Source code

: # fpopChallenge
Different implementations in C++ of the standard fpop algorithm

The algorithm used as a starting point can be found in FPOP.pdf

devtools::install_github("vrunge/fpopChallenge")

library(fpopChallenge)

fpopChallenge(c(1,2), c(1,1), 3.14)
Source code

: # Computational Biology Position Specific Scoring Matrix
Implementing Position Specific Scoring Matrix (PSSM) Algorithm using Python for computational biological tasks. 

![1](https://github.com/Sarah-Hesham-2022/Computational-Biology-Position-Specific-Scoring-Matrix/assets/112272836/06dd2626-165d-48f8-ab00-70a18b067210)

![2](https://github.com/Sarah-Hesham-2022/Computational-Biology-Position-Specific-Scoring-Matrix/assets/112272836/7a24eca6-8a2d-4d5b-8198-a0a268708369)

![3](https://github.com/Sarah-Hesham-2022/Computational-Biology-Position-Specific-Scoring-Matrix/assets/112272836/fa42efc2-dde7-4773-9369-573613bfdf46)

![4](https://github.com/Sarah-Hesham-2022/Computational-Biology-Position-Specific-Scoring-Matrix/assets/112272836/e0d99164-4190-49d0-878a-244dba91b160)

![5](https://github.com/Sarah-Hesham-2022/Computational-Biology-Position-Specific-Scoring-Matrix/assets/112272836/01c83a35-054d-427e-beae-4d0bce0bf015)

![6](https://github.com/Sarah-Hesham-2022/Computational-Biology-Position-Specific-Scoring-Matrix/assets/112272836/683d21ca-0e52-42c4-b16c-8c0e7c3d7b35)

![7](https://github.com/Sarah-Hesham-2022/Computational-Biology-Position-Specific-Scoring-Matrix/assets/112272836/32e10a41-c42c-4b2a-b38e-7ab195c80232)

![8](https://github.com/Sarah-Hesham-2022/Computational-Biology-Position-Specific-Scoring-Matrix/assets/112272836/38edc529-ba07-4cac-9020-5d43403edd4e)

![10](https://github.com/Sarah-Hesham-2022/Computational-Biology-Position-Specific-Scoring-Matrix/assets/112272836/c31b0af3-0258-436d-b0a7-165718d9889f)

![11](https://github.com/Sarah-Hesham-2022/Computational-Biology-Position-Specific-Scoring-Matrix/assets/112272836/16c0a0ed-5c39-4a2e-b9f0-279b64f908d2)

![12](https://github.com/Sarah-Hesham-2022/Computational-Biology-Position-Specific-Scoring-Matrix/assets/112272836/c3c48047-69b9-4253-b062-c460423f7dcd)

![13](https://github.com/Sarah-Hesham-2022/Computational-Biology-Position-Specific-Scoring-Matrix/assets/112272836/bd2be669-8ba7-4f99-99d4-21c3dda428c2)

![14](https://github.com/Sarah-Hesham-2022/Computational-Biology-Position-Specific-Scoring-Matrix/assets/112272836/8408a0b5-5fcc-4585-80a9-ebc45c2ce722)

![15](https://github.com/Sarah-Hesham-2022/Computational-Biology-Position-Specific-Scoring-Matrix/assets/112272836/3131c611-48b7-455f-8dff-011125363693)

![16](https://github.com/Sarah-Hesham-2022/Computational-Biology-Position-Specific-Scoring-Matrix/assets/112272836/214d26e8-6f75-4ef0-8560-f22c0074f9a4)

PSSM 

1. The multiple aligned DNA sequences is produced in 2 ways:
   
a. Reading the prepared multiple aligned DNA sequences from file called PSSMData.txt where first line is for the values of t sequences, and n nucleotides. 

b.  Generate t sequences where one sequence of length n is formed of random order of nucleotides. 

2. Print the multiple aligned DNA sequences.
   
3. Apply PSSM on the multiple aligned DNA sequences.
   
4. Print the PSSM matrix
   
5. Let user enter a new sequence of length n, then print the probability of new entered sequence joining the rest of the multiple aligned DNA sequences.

---

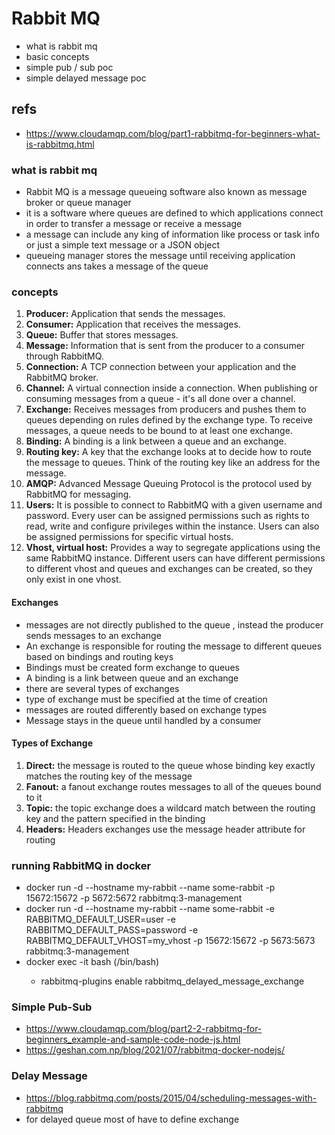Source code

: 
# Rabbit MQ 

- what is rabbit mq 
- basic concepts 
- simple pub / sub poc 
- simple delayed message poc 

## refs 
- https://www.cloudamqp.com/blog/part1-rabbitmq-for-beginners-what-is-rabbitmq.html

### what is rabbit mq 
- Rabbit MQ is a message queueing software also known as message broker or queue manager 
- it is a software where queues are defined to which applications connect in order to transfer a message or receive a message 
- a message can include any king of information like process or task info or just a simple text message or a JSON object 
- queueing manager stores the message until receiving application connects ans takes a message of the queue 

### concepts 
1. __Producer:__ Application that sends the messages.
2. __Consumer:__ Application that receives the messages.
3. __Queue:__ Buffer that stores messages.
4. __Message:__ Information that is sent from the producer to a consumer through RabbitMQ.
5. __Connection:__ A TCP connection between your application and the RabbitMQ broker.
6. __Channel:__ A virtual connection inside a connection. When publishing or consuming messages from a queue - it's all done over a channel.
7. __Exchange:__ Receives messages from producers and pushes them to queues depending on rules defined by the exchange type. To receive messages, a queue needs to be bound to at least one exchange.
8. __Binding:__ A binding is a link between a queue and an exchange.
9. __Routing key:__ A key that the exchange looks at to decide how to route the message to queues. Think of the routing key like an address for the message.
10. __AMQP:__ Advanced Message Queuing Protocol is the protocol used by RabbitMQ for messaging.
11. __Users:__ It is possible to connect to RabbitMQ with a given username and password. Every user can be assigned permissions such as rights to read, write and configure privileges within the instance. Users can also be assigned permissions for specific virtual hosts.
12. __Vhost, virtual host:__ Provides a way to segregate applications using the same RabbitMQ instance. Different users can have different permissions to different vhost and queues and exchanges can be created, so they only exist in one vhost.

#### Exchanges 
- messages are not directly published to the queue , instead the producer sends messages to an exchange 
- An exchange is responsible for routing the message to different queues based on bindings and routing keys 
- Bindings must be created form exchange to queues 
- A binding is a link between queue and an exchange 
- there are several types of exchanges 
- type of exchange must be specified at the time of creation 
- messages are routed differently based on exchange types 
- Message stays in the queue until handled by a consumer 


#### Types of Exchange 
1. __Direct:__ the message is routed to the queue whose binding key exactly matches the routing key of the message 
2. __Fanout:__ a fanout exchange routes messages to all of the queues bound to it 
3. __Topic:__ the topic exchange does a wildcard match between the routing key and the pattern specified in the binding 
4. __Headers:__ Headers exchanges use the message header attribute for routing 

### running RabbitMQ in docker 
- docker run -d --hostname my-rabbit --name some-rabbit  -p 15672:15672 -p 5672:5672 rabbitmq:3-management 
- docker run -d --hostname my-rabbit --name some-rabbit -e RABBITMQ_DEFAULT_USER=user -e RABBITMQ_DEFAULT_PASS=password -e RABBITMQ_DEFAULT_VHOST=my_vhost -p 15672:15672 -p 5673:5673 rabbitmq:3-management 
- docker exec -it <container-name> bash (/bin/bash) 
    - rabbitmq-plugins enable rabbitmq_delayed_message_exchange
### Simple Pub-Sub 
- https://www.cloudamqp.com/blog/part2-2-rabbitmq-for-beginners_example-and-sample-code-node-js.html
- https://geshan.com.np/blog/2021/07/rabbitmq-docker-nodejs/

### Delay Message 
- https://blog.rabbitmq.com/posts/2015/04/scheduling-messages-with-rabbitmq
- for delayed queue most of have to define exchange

...

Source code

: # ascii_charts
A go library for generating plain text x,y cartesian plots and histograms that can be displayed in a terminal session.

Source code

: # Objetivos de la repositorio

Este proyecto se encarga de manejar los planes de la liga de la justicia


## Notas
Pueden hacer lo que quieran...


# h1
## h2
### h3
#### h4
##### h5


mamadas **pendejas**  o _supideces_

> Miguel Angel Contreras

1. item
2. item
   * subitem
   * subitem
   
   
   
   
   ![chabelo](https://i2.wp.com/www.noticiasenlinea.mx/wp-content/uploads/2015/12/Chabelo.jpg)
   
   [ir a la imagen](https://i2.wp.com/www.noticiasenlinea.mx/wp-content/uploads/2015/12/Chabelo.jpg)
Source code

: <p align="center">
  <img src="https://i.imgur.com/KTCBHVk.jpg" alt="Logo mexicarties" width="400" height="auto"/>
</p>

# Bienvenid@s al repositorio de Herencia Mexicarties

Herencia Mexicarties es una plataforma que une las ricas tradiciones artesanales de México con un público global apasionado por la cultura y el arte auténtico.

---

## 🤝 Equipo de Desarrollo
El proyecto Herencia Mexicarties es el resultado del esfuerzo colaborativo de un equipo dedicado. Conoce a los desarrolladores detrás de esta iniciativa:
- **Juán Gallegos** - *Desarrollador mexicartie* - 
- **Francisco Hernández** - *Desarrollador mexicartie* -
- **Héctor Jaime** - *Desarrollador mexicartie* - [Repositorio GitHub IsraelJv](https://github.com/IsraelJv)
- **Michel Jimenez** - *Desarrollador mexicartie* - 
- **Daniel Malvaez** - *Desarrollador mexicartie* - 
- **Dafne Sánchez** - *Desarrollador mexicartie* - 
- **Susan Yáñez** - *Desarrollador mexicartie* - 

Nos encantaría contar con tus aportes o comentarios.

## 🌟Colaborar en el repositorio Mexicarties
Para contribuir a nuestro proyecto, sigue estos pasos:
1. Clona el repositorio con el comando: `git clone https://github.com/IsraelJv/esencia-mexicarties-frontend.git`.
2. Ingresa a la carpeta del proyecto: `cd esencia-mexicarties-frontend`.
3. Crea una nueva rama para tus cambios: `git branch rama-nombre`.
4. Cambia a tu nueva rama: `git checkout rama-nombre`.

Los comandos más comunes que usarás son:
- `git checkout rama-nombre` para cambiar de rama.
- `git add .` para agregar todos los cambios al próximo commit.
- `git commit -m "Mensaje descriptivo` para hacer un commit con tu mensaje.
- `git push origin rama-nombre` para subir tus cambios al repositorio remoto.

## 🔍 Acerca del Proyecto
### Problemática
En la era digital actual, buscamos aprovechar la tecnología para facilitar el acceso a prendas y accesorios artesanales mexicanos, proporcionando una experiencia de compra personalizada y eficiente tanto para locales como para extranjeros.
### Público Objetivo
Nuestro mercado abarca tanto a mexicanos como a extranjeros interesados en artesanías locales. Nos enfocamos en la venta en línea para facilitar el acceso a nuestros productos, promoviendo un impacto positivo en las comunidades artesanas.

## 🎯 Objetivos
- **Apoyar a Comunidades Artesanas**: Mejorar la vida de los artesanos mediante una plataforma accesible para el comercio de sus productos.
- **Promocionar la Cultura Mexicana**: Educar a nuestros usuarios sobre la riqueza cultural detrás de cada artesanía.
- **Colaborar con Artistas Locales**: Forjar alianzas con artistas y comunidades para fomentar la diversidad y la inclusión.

■ Work request ■
The range runs from the line with "Nos encantaría contar" up to and including the line with "- **Promocionar la" in the listing above; please write out exactly those lines and nothing more.

■ Response area ■
Nos encantaría contar con tus aportes o comentarios.

## 🌟Colaborar en el repositorio Mexicarties
Para contribuir a nuestro proyecto, sigue estos pasos:
1. Clona el repositorio con el comando: `git clone https://github.com/IsraelJv/esencia-mexicarties-frontend.git`.
2. Ingresa a la carpeta del proyecto: `cd esencia-mexicarties-frontend`.
3. Crea una nueva rama para tus cambios: `git branch rama-nombre`.
4. Cambia a tu nueva rama: `git checkout rama-nombre`.

Los comandos más comunes que usarás son:
- `git checkout rama-nombre` para cambiar de rama.
- `git add .` para agregar todos los cambios al próximo commit.
- `git commit -m "Mensaje descriptivo` para hacer un commit con tu mensaje.
- `git push origin rama-nombre` para subir tus cambios al repositorio remoto.

## 🔍 Acerca del Proyecto
### Problemática
En la era digital actual, buscamos aprovechar la tecnología para facilitar el acceso a prendas y accesorios artesanales mexicanos, proporcionando una experiencia de compra personalizada y eficiente tanto para locales como para extranjeros.
### Público Objetivo
Nuestro mercado abarca tanto a mexicanos como a extranjeros interesados en artesanías locales. Nos enfocamos en la venta en línea para facilitar el acceso a nuestros productos, promoviendo un impacto positivo en las comunidades artesanas.

## 🎯 Objetivos
- **Apoyar a Comunidades Artesanas**: Mejorar la vida de los artesanos mediante una plataforma accesible para el comercio de sus productos.
- **Promocionar la Cultura Mexicana**: Educar a nuestros usuarios sobre la riqueza cultural detrás de cada artesanía.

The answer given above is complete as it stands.